In a way, lottery tickets have become the last form of bearer bonds anyone can collect if they show up with the winning ticket.

2. Do not brag to everyone you know — or anyone if you can help it:

If you are lucky enough to win millions of dollars, one of the first things you might think is that you want to tell everyone you know. How could you not? Do not do this! Please just keep as quiet as you can. The problem is that telling everyone you know before you collect your winning can put you in danger in more ways than just one. Everyone who has ever done anything for you now may come with their hands out asking for something, or worse.

You may have heard of kidnap and ransom insurance before. Sadly, some lottery winners became murder victims. If you can manage it and your state allows it, try to remain anonymous for as long as possible. How you became vastly wealthy will be discovered in time anyway, but there is no need to hurry that along and jeopardize yourself.

3. Do not automatically decide to take the lump sum cash option:

Taking it all now may sound better than getting money sent over a lifetime. Supposedly, some 70% of lottery winners end up broke again, many within a few years. Let’s say that you can choose to get $516 million upfront, or you can choose to receive a payout of $1.15 billion slowly throughout a lifetime. Most people prefer the lump sum rather than the annuity payment. After all, it is instant empire-making money.

Seek a reputable and visible tax professional and a reputable investment advisor at a top money management firm with a widely recognized company name and a long corporate history. This theme of “reputable and visible” will echo throughout. Do this before you automatically decide on a lump-sum or annuity option.

4. Do not think you are now the most intelligent person to manage your finances:

Lottery winners and anyone who comes into large, unexpected sums of cash need to immediately get outside financial advice. If you lived paycheck to paycheck before, does it seem logical that someone will know the best things to invest in and the best tax and asset protection strategies? There are many ways to invest and to protect that new fortune. The strategy of the wealthy often goes way beyond buying stocks and bonds and letting the investments ride. About who to use or not to use, it’s logical to say that chances are very high that your drinking buddy and best friends might not be the best choice as an advisor and expert.

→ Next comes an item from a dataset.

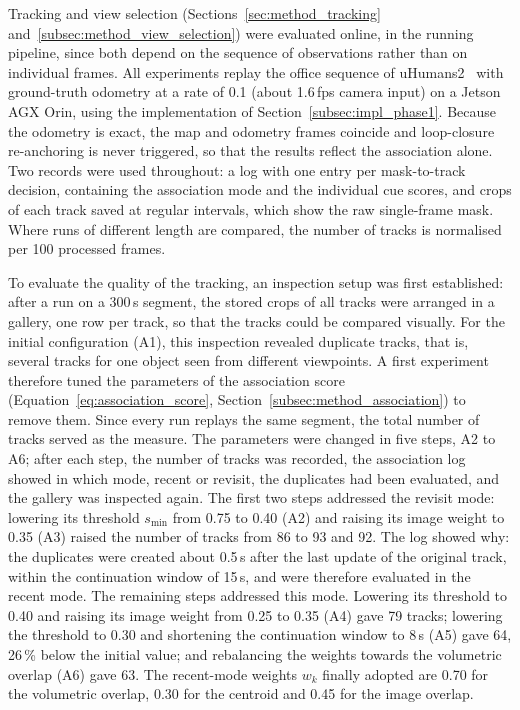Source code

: {\small Tracking and view selection (Sections~\ref{sec:method_tracking} and~\ref{subsec:method_view_selection}) were evaluated online, in the running pipeline, since both depend on the sequence of observations rather than on individual frames. All experiments replay the office sequence of uHumans2~\cite{rosinol2021kimera} with ground-truth odometry at a rate of 0.1 (about 1.6\,fps camera input) on a Jetson AGX Orin, using the implementation of Section~\ref{subsec:impl_phase1}. Because the odometry is exact, the map and odometry frames coincide and loop-closure re-anchoring is never triggered, so that the results reflect the association alone. Two records were used throughout: a log with one entry per mask-to-track decision, containing the association mode and the individual cue scores, and crops of each track saved at regular intervals, which show the raw single-frame mask. Where runs of different length are compared, the number of tracks is normalised per 100 processed frames.\par}

{\small To evaluate the quality of the tracking, an inspection setup was first established: after a run on a 300\,s segment, the stored crops of all tracks were arranged in a gallery, one row per track, so that the tracks could be compared visually. For the initial configuration (A1), this inspection revealed duplicate tracks, that is, several tracks for one object seen from different viewpoints. A first experiment therefore tuned the parameters of the association score (Equation~\ref{eq:association_score}, Section~\ref{subsec:method_association}) to remove them. Since every run replays the same segment, the total number of tracks served as the measure. The parameters were changed in five steps, A2 to A6; after each step, the number of tracks was recorded, the association log showed in which mode, recent or revisit, the duplicates had been evaluated, and the gallery was inspected again. The first two steps addressed the revisit mode: lowering its threshold $s_{\min}$ from 0.75 to 0.40 (A2) and raising its image weight to 0.35 (A3) raised the number of tracks from 86 to 93 and 92. The log showed why: the duplicates were created about 0.5\,s after the last update of the original track, within the continuation window of 15\,s, and were therefore evaluated in the recent mode. The remaining steps addressed this mode. Lowering its threshold to 0.40 and raising its image weight from 0.25 to 0.35 (A4) gave 79 tracks; lowering the threshold to 0.30 and shortening the continuation window to 8\,s (A5) gave 64, 26\,\% below the initial value; and rebalancing the weights towards the volumetric overlap (A6) gave 63. The recent-mode weights $w_k$ finally adopted are 0.70 for the volumetric overlap, 0.30 for the centroid and 0.45 for the image overlap.\par}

A solid and respectable team of advisors and managers from reputable firms will act as your buffer to protect your assets now and in the future. Do you know how to protect your assets against all threats and know exactly how to protect your estate in case you die or become incapacitated? Here is a real hint – If you answered yes, you probably did not bother playing the lottery.

5. Don’t let your old debts and obligations remain in place:

If you suddenly become filthy rich, it is a must that you get rid of your old financial obligations and debts. If you get the bug in your head of “I’m rich and don’t have to pay anymore, ” please know up front that you are on the path to dooming yourself. Whether you take the lump-sum or the annuity option, something is seriously wrong if you have a single penny of debt in the immediate and distant future. For that matter, you should not have a single debt ever again. One lottery winner in California was reportedly strapped with debt from property purchases years ago.

If you manage to go broke down the road and still have a mortgage, car payments, student loans, credit card debt, and personal bills, all of your friends and family members should get to spank or ridicule you every day for the rest of your life.

6. Do not become a high-roller or live a way too big a life:

The temptation to live lavishly can be a killer. If you go from living a simple life to instantly being able to spend hundreds of thousands of dollars (or more) per week, what do you think happens to your expectations in life ahead? Chances are high that you will want more of the same.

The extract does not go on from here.